In meiner Netzwerkfestplatte werkelt ein kleiner ARM-Prozessor Feroceon 88FR131 unter Debian. Er ist schnell genug für eine Shell und eine kleine Web-Oberfläche, aber zu langsam für moderne Crypto über große Datenmengen. Der SSH-Server bietet dem Client eine große Auswahl Algorithmen zur Kommunikation an und verständigt sich dann meist auf den zuverlässigsten. Bei mir blieben noch 5,6MB/s übrig, was mir definitiv zu langsam ist.
Also erstellte ich eine 400MB große Testdatei und kopierte sie mit verschiedenen Ciphern immer wieder übers Netzwerk.
$ scp -c aes256-cbc testfile 192.168.1.20:~
testfile 100% 401MB 5.1MB/s 01:19
Cipher | Datendurchsatz |
---|---|
3des-cbc | 2.5MB/s |
aes128-ctr | 6.1MB/s |
aes192-ctr | 5.4MB/s |
aes256-ctr | 5.0MB/s |
arcfour128 | 11.1MB/s |
blowfish-cbc | 8.9MB/s |
aes128-cbc | 6.0MB/s |
aes192-cbc | 5.6MB/s |
aes256-cbc | 5.1MB/s |
arcfour | 11.1MB/s |
arcfour256 | 11.1MB/s |
cast128-cbc | 8.4MB/s |
Mehr als 11.1MB/s schafft das 100Mbit-Ethernet nicht. Da auch viele kleine Dateien schnell kopiert werden müssen, habe ich ein Verzeichnis mit 282 JPG-Bildern mit insgesamt 38,6MB angelegt. Beim Kopieren wurde wieder die Zeit gemessen. Mit dem voreingestellten Algorithmus dauerte es 7,4 Sekunden.
$ START=$(date +%s.%N)
&& scp -c blowfish-cbc -q test/* 192.168.1.20:~/test
&& END=$(date +%s.%N)
&& DIFF=$(echo "$END - $START" | bc)
&& echo $DIFF
5.343504576
Cipher | 282 Dateien 40MB | 2256 Dateien 300MB |
---|---|---|
aes128-ctr | 7.4s | 64s |
arcfour128 | 4.4s | 39s |
blowfish-cbc | 5.3s | 47s |
arcfour | 4.4s | 40s |
arcfour256 | 4.8s | 40s |
cast128-cbc | 5.6s | 46s |
Es sieht also so aus, als würden Blowfish, Arcfour und Cast das Rennen machen. Bei Arcfour sollte man arcfour256 bevorzugen. Dagegen scheint cast128 für nichts gut zu sein. Der Standard für schnelles SSH ist wohl Blowfish.

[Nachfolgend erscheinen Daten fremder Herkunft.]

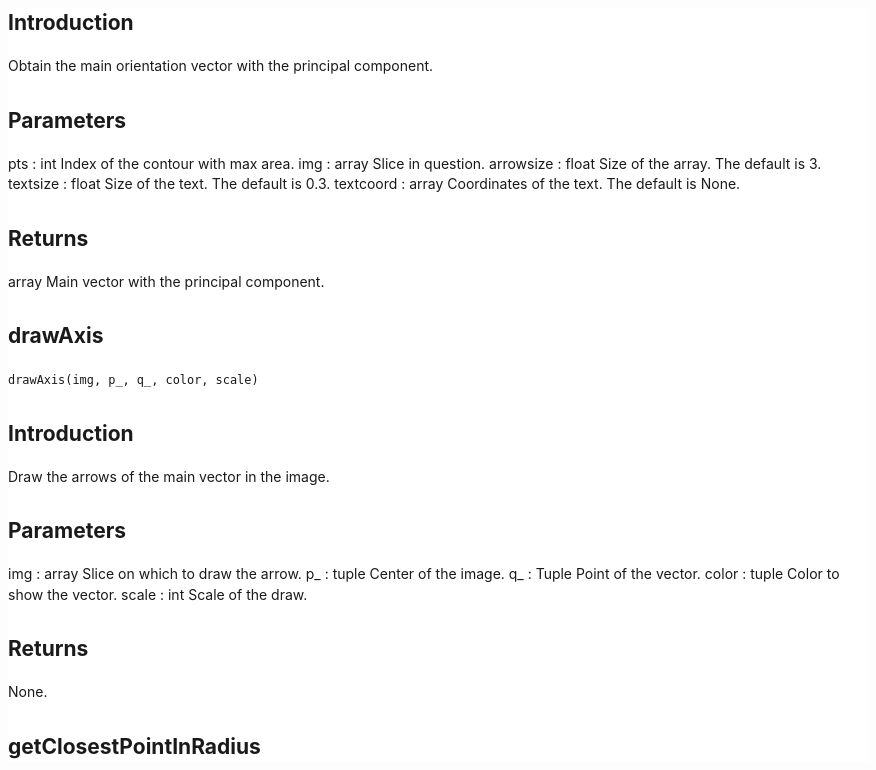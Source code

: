 Introduction
------------
Obtain the main orientation vector with the principal component.

Parameters
----------
pts : int
    Index of the contour with max area.
img : array
    Slice in question.
arrowsize : float
    Size of the array.
    The default is 3.
textsize : float
    Size of the text.
    The default is 0.3.
textcoord : array
    Coordinates of the text.
    The default is None.

Returns
-------
array
    Main vector with the principal component.


<h2 id="libraries.drawAxis">drawAxis</h2>

```python
drawAxis(img, p_, q_, color, scale)
```

Introduction
------------
Draw the arrows of the main vector in the image.

Parameters
----------
img : array
    Slice on which to draw the arrow.
p_ : tuple
    Center of the image.
q_ : Tuple
    Point of the vector.
color : tuple
    Color to show the vector.
scale : int
    Scale of the draw.

Returns
-------
None.


<h2 id="libraries.getClosestPointInRadius">getClosestPointInRadius</h2>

Um den Server auf Arcfour zu beschränken habe ich in der /etc/ssh/sshd_config folgende Zeile angehängt:
Ciphers arcfour256
Nach einem Neustart des SSH-Servers beträgt der Datendurchsatz statt 5.6MB/s nun 9.7MB/s. Mein Client-Notebook ist dabei nur zu wenigen Prozent ausgelastet, der Server zu 100%.
Das Einbinden der Netzwerkfestplatte geschieht übrigens nicht über Gnomes langsames und anfälliges gvfs, sondern auf Dateisystem-Ebene mit sshfs.
well done, fyi:
– arcfour is also known as RC4
– blowfish seems to be insecure
https://tools.ietf.org/html/rfc7465
https://www.openssh.com/txt/release-7.4
https://www.schneier.com/blowfish-bug.txt
on mount with sshfs try to use:
compression=no
cache=yes and kernel_cache
perhaps large_read
Thanks a lot!
It still seems to be difficult if you have
1) a lot of traffic
2) a small CPU
3) an insecure connection
as SSH needs some calculation power.